Both the line below containing "If you have" and the line containing "Thank you for trusting", along with every line between them, should be repeated exactly; no other line belongs in the answer.
[Start of section]
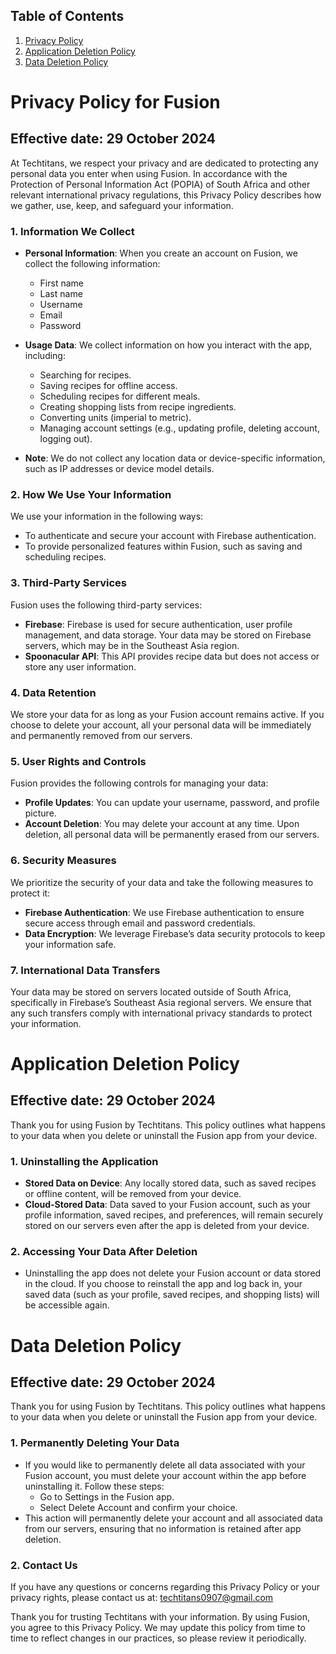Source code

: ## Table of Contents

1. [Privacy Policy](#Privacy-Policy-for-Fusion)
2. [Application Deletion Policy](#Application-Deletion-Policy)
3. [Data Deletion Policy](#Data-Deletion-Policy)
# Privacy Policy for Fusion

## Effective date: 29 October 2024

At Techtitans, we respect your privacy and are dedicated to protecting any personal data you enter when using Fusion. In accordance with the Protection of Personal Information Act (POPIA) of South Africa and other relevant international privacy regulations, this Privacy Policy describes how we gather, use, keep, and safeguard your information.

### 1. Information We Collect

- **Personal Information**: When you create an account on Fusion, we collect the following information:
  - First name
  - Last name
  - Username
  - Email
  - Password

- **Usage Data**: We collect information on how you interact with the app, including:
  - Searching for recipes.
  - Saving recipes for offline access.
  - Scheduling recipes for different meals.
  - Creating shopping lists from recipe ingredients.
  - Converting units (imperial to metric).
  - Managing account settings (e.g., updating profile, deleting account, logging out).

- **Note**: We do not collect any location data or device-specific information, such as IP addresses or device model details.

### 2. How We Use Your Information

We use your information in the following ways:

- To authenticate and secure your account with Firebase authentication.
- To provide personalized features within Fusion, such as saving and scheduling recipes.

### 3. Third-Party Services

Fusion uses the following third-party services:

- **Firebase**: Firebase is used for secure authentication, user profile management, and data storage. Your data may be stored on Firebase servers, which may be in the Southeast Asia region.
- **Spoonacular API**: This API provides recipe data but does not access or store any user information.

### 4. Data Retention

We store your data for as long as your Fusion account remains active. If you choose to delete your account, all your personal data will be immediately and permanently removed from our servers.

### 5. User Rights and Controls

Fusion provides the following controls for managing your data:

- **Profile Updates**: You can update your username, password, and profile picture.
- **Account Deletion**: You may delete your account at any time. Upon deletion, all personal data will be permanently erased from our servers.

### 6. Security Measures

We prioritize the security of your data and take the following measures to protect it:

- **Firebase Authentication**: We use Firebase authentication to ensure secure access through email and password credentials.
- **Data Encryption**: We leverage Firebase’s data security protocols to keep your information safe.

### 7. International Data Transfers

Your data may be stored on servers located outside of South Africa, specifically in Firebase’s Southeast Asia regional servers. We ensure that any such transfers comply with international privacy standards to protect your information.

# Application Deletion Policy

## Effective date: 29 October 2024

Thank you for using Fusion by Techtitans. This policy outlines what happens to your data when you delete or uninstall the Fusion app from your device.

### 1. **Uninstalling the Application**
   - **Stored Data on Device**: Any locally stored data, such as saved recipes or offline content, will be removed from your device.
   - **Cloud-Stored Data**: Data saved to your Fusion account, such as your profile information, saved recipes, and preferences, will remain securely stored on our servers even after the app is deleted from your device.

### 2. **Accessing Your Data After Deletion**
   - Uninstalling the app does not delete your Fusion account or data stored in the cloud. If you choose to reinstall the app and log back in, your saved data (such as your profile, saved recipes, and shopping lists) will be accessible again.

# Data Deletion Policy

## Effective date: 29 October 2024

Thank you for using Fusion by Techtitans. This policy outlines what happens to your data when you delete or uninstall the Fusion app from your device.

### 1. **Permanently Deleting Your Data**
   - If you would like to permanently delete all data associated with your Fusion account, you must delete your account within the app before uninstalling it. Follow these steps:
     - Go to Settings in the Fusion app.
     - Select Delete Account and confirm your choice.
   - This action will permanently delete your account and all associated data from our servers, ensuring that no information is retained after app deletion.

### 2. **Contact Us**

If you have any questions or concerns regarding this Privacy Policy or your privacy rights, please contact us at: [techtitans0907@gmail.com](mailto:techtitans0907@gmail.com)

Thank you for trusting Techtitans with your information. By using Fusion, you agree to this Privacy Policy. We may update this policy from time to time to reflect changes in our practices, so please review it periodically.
[End of section]
[Start of section]
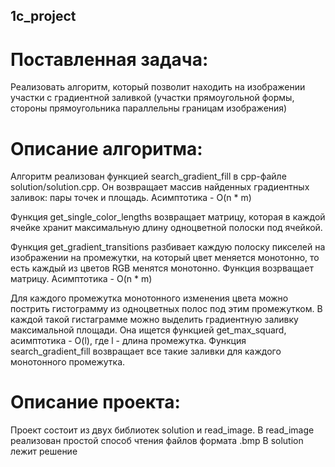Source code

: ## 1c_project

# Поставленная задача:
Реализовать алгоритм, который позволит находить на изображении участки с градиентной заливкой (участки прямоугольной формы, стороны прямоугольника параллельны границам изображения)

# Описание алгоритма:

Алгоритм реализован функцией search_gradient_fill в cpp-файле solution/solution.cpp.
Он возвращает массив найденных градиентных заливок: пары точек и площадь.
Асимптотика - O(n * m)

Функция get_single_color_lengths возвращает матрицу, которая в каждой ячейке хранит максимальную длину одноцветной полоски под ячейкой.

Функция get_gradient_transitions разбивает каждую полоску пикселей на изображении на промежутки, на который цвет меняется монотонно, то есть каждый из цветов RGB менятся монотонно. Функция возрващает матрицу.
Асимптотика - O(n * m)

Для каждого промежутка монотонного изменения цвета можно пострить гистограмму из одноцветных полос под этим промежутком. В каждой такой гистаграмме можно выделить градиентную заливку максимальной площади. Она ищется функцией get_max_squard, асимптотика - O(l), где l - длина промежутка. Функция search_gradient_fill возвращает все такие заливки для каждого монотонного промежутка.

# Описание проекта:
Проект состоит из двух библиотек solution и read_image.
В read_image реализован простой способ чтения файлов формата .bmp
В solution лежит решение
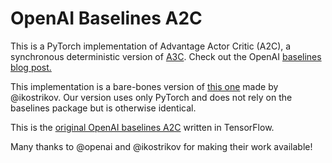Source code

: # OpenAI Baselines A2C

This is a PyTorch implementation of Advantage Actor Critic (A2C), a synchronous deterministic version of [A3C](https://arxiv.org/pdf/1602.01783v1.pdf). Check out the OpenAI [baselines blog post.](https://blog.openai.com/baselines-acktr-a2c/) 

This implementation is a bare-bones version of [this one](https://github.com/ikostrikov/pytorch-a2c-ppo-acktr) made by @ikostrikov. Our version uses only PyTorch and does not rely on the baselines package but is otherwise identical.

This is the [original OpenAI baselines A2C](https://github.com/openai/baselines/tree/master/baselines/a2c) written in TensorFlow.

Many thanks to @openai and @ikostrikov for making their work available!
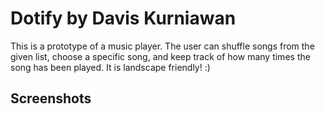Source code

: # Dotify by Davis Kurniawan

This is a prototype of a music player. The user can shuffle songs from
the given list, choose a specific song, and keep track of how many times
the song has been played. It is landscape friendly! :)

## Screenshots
[End of section]
[Start of section]
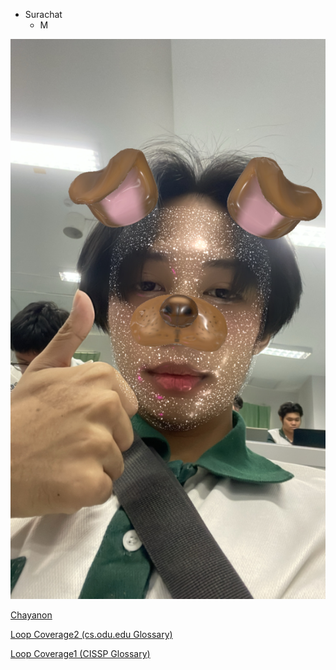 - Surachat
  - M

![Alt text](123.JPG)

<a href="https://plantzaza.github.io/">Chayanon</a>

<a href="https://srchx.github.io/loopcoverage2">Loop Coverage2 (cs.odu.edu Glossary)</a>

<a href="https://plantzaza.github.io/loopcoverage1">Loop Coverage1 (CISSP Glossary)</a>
[End of section]
## [COMPLETED EXERCISE]
If you have any questions or concerns regarding this Privacy Policy or your privacy rights, please contact us at: [techtitans0907@gmail.com](mailto:techtitans0907@gmail.com)

Thank you for trusting Techtitans with your information. By using Fusion, you agree to this Privacy Policy. We may update this policy from time to time to reflect changes in our practices, so please review it periodically.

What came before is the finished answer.